Essa relação leitor-autor, explica o Daniel Galera, passa pelo talento de Wallace em “reproduzir o discurso mental interno de seus contemporâneos”. Mas a identificação com o americano também tem a ver com a tal da sinceridade.
“Um dos maiores legados de DFW foi o de levar ao paroxismo a experimentação formal e os malabarismos técnicos dos pós-modernistas, dando uma volta completa até chegar a uma literatura que bebia dessas fontes para retornar a um modo de discurso mais direto, emocional, que apelava a sentimentos comuns e mesmo a clichês sentimentais. Essa nova sinceridade contaminou os autores das gerações seguintes, para o bem e para o mal.”

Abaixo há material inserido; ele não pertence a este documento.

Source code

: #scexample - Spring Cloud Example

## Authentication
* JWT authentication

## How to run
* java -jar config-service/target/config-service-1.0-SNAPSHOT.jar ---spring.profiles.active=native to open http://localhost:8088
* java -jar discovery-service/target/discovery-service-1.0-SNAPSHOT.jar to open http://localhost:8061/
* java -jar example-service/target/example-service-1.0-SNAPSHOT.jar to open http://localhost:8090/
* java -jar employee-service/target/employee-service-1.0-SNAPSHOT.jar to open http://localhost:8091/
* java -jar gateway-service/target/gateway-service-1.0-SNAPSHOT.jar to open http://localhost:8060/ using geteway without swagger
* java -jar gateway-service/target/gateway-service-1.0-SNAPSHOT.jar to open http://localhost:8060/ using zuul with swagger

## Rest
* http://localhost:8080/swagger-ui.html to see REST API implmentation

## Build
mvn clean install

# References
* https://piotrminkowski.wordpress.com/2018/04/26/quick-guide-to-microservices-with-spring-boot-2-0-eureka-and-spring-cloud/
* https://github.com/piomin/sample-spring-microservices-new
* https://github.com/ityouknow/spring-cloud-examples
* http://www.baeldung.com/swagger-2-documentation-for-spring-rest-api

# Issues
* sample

Devoção. A mitologia ao redor de Wallace é tão forte que o autor e diretor teatral José Rubens Siqueira lembra de ter enfrentado resistência quando se pôs a traduzir a coleção de contos Breves Entrevistas Com Homens Hediondos, lançada em 2005. “Alguns ‘devotos’ de DFW protestaram porque eu não era da ‘seita’. Acharam que minha tradução não era adequada, que eles fariam melhor, como zeladores do espólio dele”, lembra.
O trabalho de tradução, apesar disso, foi prazeroso: “É bem mais interessante para o tradutor um texto que experimenta com a linguagem do que um texto banal, corriqueiro”, diz Siqueira, que compara o processo a “habitar” a pele de um autor. “No meu entender, a tradução não é um processo de escolhas conscientes. É quase um ‘estado alternativo de consciência’. Uma passividade ativa para você se submeter ao texto sem deixar de agir sobre ele.”
Na tradução premiada em 2015, pela APCA, de Graça Infinita, Caetano Galindo lembra que o mais doloroso não foi enfrentar 1.144 páginas de volteios verbais. “(Traduzir) implica um certo grau de convívio que é muito mais profundo do que o da maioria dos leitores. Todas as cenas de desespero, pré-suicídio e abjeção do livro são realmente bem mais complicadas do que lidar com probleminhas verbais de tradução. Você tem que lidar com aquelas coisas e às vezes dói, bastante.”